Money money money
May. 29th, 2009 01:57 amThe ongoing saga of MP expenses has opened up a veritable kettle of worms in terms of what people earn, what they expect to earn - and crucially, how that compares to the rest of the population.
Thanks to actionreplay, I spotted a link to the Institute of Fiscal Studies has a handy calculator that compares your income against the British national average (£390 for a two-adult household, after taxes and benefits).
My details against the IFS calculator show that I have a higher income than around 85% of the population. Then again, I’m in a single household with no dependents.
I’m reasonably happy with my salary - I don’t feel rich, but I don’t feel poor either. I’m not buying Tesco Value baked beans, but neither am I buying organically grown gourmet beans flown in from Fiji. But then once I discovered that some people earned far more than I did, I was slightly peeved for a while - for no good reason. My income hadn’t changed at all, but the knowledge that other people were doing far better than I did suddenly started to rankle slightly. For no good reason.

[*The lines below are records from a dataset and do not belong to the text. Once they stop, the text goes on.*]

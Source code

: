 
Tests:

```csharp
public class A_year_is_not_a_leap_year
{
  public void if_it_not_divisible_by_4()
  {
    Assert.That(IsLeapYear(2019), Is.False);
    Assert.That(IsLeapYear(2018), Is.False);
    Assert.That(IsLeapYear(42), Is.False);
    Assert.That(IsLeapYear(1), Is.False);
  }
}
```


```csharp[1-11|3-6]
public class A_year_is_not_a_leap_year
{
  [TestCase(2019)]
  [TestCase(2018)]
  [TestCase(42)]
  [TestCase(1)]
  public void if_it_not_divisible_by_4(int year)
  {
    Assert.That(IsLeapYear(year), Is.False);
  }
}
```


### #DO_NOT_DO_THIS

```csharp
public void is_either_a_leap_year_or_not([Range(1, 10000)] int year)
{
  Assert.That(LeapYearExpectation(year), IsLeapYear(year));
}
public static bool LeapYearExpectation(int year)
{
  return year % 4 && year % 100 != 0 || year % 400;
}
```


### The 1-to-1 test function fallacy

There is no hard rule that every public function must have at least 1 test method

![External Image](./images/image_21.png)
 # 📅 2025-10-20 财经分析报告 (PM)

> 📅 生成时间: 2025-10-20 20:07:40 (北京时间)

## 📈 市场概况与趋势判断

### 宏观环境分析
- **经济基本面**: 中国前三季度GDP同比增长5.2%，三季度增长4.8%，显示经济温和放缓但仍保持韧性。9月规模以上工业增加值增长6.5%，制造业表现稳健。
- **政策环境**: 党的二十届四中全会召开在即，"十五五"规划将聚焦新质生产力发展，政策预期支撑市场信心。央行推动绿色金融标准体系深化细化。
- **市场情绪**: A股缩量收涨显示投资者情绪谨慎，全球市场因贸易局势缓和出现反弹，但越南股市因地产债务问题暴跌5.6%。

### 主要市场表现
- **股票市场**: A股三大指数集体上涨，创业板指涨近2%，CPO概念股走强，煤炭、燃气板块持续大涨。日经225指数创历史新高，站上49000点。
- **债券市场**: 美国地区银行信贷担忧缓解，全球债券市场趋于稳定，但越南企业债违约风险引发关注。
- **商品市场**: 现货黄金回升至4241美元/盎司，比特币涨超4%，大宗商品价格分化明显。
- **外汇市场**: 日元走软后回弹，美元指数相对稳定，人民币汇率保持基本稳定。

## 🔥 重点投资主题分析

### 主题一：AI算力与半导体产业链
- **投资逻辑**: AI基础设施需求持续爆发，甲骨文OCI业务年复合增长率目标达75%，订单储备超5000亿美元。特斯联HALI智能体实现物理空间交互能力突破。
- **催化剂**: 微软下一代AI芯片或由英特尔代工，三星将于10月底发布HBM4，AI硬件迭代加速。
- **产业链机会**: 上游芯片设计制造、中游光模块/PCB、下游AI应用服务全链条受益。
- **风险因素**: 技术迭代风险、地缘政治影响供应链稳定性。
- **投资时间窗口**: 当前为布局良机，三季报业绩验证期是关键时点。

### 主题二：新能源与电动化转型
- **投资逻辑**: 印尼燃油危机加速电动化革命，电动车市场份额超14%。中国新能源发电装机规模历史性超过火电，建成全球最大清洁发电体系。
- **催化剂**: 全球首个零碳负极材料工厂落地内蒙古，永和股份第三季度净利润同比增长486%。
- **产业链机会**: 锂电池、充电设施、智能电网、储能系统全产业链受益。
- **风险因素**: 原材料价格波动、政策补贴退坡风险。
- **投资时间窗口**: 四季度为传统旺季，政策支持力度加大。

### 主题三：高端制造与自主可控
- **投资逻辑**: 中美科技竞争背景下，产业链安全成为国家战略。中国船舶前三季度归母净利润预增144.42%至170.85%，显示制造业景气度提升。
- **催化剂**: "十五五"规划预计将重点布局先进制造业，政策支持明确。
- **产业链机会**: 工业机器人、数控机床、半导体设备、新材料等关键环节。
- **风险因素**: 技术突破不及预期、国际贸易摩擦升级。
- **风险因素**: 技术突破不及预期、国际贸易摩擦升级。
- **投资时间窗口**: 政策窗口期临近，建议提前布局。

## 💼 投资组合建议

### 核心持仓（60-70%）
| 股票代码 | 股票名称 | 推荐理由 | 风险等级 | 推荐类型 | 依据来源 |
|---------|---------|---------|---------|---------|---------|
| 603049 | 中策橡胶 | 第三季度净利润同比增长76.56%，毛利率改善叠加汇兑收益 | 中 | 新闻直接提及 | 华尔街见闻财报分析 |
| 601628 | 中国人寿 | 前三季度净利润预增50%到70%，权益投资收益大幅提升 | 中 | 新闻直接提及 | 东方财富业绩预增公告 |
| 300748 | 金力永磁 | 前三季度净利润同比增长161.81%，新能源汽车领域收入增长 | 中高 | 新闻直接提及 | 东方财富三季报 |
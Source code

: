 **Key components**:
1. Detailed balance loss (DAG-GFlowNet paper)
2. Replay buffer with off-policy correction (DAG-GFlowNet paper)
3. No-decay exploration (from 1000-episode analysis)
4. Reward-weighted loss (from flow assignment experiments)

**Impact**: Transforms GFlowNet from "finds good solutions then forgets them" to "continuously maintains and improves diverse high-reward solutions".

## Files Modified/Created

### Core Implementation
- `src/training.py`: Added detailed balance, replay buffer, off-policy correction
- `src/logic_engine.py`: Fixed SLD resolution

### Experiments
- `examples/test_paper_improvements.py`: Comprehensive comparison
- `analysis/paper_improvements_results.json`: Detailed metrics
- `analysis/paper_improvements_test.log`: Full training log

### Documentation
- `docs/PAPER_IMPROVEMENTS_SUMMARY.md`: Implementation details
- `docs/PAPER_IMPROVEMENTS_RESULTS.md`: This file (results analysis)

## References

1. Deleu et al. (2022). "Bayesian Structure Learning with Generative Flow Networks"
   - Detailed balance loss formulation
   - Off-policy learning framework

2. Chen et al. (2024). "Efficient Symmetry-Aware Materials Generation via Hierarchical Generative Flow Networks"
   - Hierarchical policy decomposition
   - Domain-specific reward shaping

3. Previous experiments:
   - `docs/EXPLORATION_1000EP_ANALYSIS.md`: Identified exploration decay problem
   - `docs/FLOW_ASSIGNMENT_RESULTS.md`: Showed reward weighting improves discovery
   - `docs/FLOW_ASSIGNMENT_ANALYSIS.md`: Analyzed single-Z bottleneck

There’s a fascinating - if somewhat biased article - in The Guardian about the *emotional* gap between those working in the City and their reality. How everyone in the City assumes they’re working for a slave’s wage, yet can’t grasp the reality that they are far better off than most people. Because, alas, most people aren’t around them - they only see their peers.
Which is probably why MPs had no clue that the rest of the country would see what they were doing as thieving.
I’m fairly sure most of my friends would consider themselves to be average wage-earners, not earning that much more or less. But then the reality is, in fact, that they’re probably all earning far more than say 75% of the population.